In the field of artificial intelligence, neuro-fuzzy refers to combinations of artificial neural networks and fuzzy logic. Neuro-fuzzy was proposed by J. S. R. Jang. Neuro-fuzzy hybridization results in a hybrid intelligent system that synergizes these two techniques by combining the human-like reasoning style of fuzzy systems with the learning and connectionist structure of neural networks. Neuro-fuzzy hybridization is widely termed as Fuzzy Neural Network (FNN) or Neuro-Fuzzy System (NFS) in the literature. Neuro-fuzzy system (the more popular term is used henceforth) incorporates the human-like reasoning style of fuzzy systems through the use of fuzzy sets and a linguistic model consisting of a set of IF-THEN fuzzy rules. The main strength of neuro-fuzzy systems is that they are universal approximators with the ability to solicit interpretable IF-THEN rules.

The strength of neuro-fuzzy systems involves two contradictory requirements in fuzzy modeling: interpretability versus accuracy. In practice, one of the two properties prevails. The neuro-fuzzy in fuzzy modeling research field is divided into two areas: linguistic fuzzy modeling that is focused on interpretability, mainly the Mamdani model; and precise fuzzy modeling that is focused on accuracy, mainly the Takagi-Sugeno-Kang (TSK) model.

Although generally assumed to be the realization of a fuzzy system through connectionist networks, this term is also used to describe some other configurations including:

It must be pointed out that interpretability of the Mamdani-type neuro-fuzzy systems can be lost.
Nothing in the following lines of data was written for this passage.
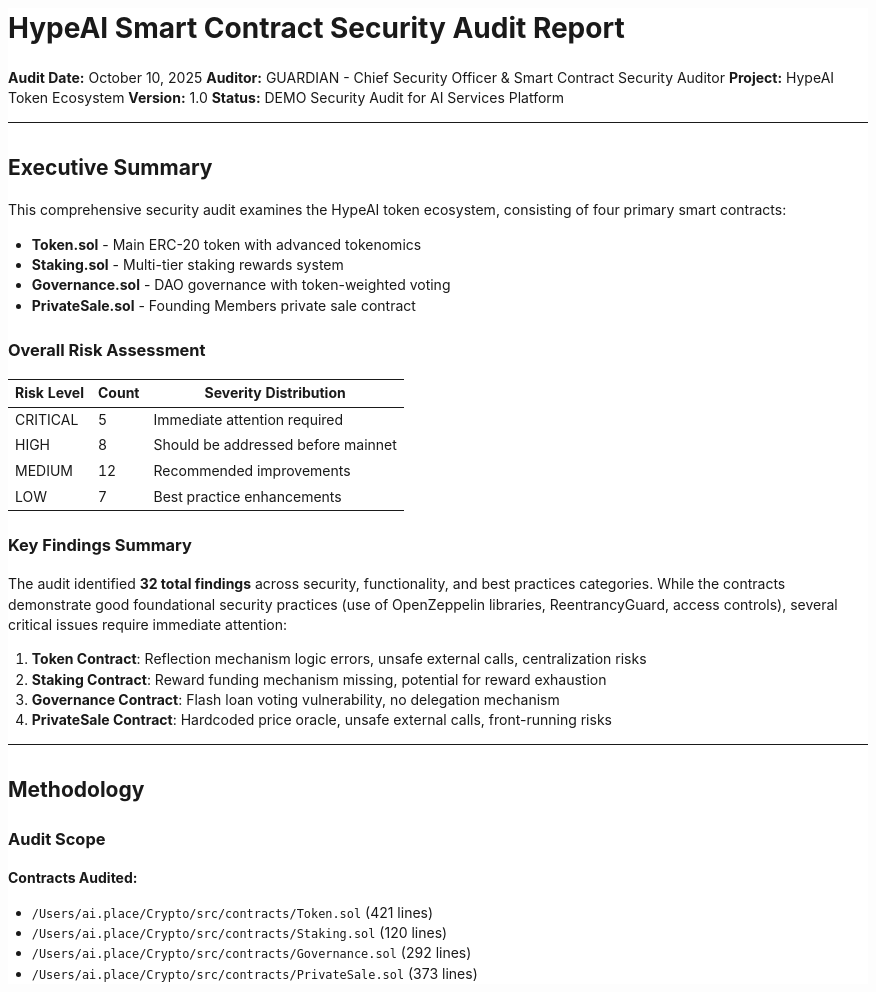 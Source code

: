 # HypeAI Smart Contract Security Audit Report

**Audit Date:** October 10, 2025
**Auditor:** GUARDIAN - Chief Security Officer & Smart Contract Security Auditor
**Project:** HypeAI Token Ecosystem
**Version:** 1.0
**Status:** DEMO Security Audit for AI Services Platform

---

## Executive Summary

This comprehensive security audit examines the HypeAI token ecosystem, consisting of four primary smart contracts:
- **Token.sol** - Main ERC-20 token with advanced tokenomics
- **Staking.sol** - Multi-tier staking rewards system
- **Governance.sol** - DAO governance with token-weighted voting
- **PrivateSale.sol** - Founding Members private sale contract

### Overall Risk Assessment

| Risk Level | Count | Severity Distribution |
|------------|-------|----------------------|
| CRITICAL   | 5     | Immediate attention required |
| HIGH       | 8     | Should be addressed before mainnet |
| MEDIUM     | 12    | Recommended improvements |
| LOW        | 7     | Best practice enhancements |

### Key Findings Summary

The audit identified **32 total findings** across security, functionality, and best practices categories. While the contracts demonstrate good foundational security practices (use of OpenZeppelin libraries, ReentrancyGuard, access controls), several critical issues require immediate attention:

1. **Token Contract**: Reflection mechanism logic errors, unsafe external calls, centralization risks
2. **Staking Contract**: Reward funding mechanism missing, potential for reward exhaustion
3. **Governance Contract**: Flash loan voting vulnerability, no delegation mechanism
4. **PrivateSale Contract**: Hardcoded price oracle, unsafe external calls, front-running risks

---

## Methodology

### Audit Scope

**Contracts Audited:**
- `/Users/ai.place/Crypto/src/contracts/Token.sol` (421 lines)
- `/Users/ai.place/Crypto/src/contracts/Staking.sol` (120 lines)
- `/Users/ai.place/Crypto/src/contracts/Governance.sol` (292 lines)
- `/Users/ai.place/Crypto/src/contracts/PrivateSale.sol` (373 lines)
To improve the interpretability of neuro-fuzzy systems, certain measures must be taken, wherein important aspects of interpretability of neuro-fuzzy systems are also discussed.[1]

Pseudo outer-product-based fuzzy neural networks

Pseudo outer-product-based fuzzy neural networks ("POPFNN") are a family of neuro-fuzzy systems that are based on the linguistic fuzzy model.[2]

Three members of POPFNN exist in the literature:

  • POPFNN-AARS(S), which is based on the Approximate Analogical Reasoning Scheme[3]
  • POPFNN-CRI(S), which is based on commonly accepted fuzzy Compositional Rule of Inference[4]
  • POPFNN-TVR, which is based on Truth Value Restriction

The "POPFNN" architecture is a five-layer neural network where the layers from 1 to 5 are called: input linguistic layer, condition layer, rule layer, consequent layer, output linguistic layer. The fuzzification of the inputs and the defuzzification of the outputs are respectively performed by the input linguistic and output linguistic layers while the fuzzy inference is collectively performed by the rule, condition and consequence layers.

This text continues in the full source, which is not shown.